“Even during the periods of alliance there has been a complicated state of simultaneous alliance and struggle. If we do not study the particular features of both aspects of the contradiction, we shall fail to understand not only the relations of each party with the other forces, but also the relations between the two parties.”
Mao Zedong, On Contradiction (1937)
The alliance between the US and Europe which formed after World War II and embodied in
the North Atlantic Treaty Agreement (NATO), has recently been cracking.
The division between the European Union (centered on Germany and France) and the US under Trump came to light through a mutual reproachment that ironically followed commemoration ceremonies for the 100th anniversary of World War I in Paris.
A CONTRADİCTİON AMONG ALLİES
There are two facets of this discrepancy:
The first relates to the Trump administration’s unconventional hostility toward Europe whereas the second includes the efforts of the Berlin-Paris bloc to become an independent power vis-a-vis the United States.
It is difficult to definitively state whether Trump’s policies are responsible for the divide, or whether the new independent line of Berlin-Paris axis forced Washington to alter its policies.
As Mao Zedong, the founder of modern China, put forth in his Four Essays on Philosophy, even forces within an alliance are often simultaneously engaged in struggle with one another. The discrepancy between the two legs of the Atlanticist system, the US and the German-French bloc, is a prime example of a contradiction between formally allied powers.
Understanding this contradiction has practical implications, as those engaged in struggle with the imperialist bloc can take steps aimed to deepen the contradictions and eventually force an internal fracture.
In this context, Russian President Vladimir Putin’s statement in favor of an independent European Army might be read as a deliberate step designed to deepen this contradiction between his opponents, being as the question has been at the center of recent reproachments between the US and the EU.
It is likely that the Russian policy of drawing Europe away from the US’ sphere of influence will gain momentum given recent developments.
THE CENTRIFUGAL EFFECT
French President Emmanuel Macron stated openly that, “We need to protect ourselves from China, Russian and even the United States within the limits of respect. (…) If President Trump withdraws from the great disarmament agreement which was formed after the missile crisis hit Europe in the 1980s, who is going to be the biggest victim of this act? Europe and the security of the continent.”
As these remarks indicate, the European Army project and the US’ decision to withdraw from the Intermediate-Range Nuclear Forces Treaty (INF) are related elements in the internal crisis of the Atlanticist block.

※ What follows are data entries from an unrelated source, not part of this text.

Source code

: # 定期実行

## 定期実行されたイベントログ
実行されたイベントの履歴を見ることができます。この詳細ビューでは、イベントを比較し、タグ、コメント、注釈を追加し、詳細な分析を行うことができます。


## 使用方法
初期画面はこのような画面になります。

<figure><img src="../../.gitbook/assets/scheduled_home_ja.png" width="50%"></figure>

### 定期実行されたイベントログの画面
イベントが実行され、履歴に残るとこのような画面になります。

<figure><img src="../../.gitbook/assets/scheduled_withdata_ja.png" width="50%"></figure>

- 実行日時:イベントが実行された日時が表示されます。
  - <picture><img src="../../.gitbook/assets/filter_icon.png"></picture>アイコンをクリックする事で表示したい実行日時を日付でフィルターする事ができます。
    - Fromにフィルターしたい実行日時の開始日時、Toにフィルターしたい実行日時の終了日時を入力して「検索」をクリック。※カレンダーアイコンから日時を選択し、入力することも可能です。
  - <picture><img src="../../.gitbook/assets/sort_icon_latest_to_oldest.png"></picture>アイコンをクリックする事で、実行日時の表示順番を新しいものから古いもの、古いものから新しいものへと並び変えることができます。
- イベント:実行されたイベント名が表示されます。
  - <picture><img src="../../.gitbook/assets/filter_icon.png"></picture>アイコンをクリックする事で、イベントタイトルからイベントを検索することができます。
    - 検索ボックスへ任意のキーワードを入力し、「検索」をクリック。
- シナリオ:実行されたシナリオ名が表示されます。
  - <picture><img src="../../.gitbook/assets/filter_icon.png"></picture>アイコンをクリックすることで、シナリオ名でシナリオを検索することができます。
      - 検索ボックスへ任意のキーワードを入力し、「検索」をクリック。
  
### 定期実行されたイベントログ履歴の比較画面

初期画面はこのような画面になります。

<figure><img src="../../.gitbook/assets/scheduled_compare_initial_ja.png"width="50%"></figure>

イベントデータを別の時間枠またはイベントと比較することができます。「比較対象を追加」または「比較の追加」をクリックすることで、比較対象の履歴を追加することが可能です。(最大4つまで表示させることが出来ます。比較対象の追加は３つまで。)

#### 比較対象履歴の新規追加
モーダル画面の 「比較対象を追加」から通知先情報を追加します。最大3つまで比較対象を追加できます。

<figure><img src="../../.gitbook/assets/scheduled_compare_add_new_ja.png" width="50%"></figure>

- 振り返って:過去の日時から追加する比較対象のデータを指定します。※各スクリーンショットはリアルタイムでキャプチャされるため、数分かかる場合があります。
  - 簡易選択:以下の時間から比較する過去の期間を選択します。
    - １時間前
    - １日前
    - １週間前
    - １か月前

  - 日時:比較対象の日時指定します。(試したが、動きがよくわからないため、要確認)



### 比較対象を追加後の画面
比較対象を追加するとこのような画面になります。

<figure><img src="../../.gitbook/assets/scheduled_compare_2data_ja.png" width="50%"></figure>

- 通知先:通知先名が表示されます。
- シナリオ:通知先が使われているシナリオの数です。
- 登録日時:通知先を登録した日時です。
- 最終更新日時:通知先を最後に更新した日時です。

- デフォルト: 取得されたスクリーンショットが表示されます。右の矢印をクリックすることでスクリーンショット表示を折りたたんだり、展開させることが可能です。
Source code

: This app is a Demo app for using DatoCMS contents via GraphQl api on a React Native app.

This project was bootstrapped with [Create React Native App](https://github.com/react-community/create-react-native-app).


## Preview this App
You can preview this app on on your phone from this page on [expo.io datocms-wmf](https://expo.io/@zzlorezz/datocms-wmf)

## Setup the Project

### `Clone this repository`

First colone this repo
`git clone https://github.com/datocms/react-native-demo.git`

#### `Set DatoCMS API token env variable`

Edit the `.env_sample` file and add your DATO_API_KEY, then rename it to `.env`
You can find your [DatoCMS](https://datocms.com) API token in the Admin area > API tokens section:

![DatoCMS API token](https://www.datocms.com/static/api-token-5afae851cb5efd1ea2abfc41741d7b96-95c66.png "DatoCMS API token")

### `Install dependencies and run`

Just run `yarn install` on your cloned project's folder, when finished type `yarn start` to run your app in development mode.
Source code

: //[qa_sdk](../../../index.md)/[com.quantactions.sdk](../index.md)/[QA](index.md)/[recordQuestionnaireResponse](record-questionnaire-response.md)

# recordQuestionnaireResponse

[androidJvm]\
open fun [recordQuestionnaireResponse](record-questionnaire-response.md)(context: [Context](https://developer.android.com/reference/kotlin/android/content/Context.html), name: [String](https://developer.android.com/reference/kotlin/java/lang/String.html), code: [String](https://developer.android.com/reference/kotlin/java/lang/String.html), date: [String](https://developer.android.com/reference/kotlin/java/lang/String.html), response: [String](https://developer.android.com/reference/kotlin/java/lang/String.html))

“Trump played his card. What was it? It was dividing the Europeans” said France’s former foreign policy minister Dominique de Villepin, pointing to the fact that Trump’s recent actions and statements against Europe are just the tip of the iceberg.
Taking Macron’s statements a step forward, Villepin openly avowed his dream of a Europe independent from the US dominance saying “I don’t believe that we have common interests with the US in Europe with regard to security and economics.”
In the wake of tension between Trump and Macron, Le Figaro, a prominent center-right newspaper, contributed to constructing an anti-US atmosphere in France by printing an article with the headline “How does the US spy on our corporations?” It is particularly remarkable that the newspaper’s source for its claim was the DGSE – France’s foreign intelligence agency.
Melenchon, a left-wing candidate whose popularity is rising swiftly, takes an explicitly anti-US and anti-NATO stance, saying that “Trump is the mirror of Europeans who voluntarily serve NATO.”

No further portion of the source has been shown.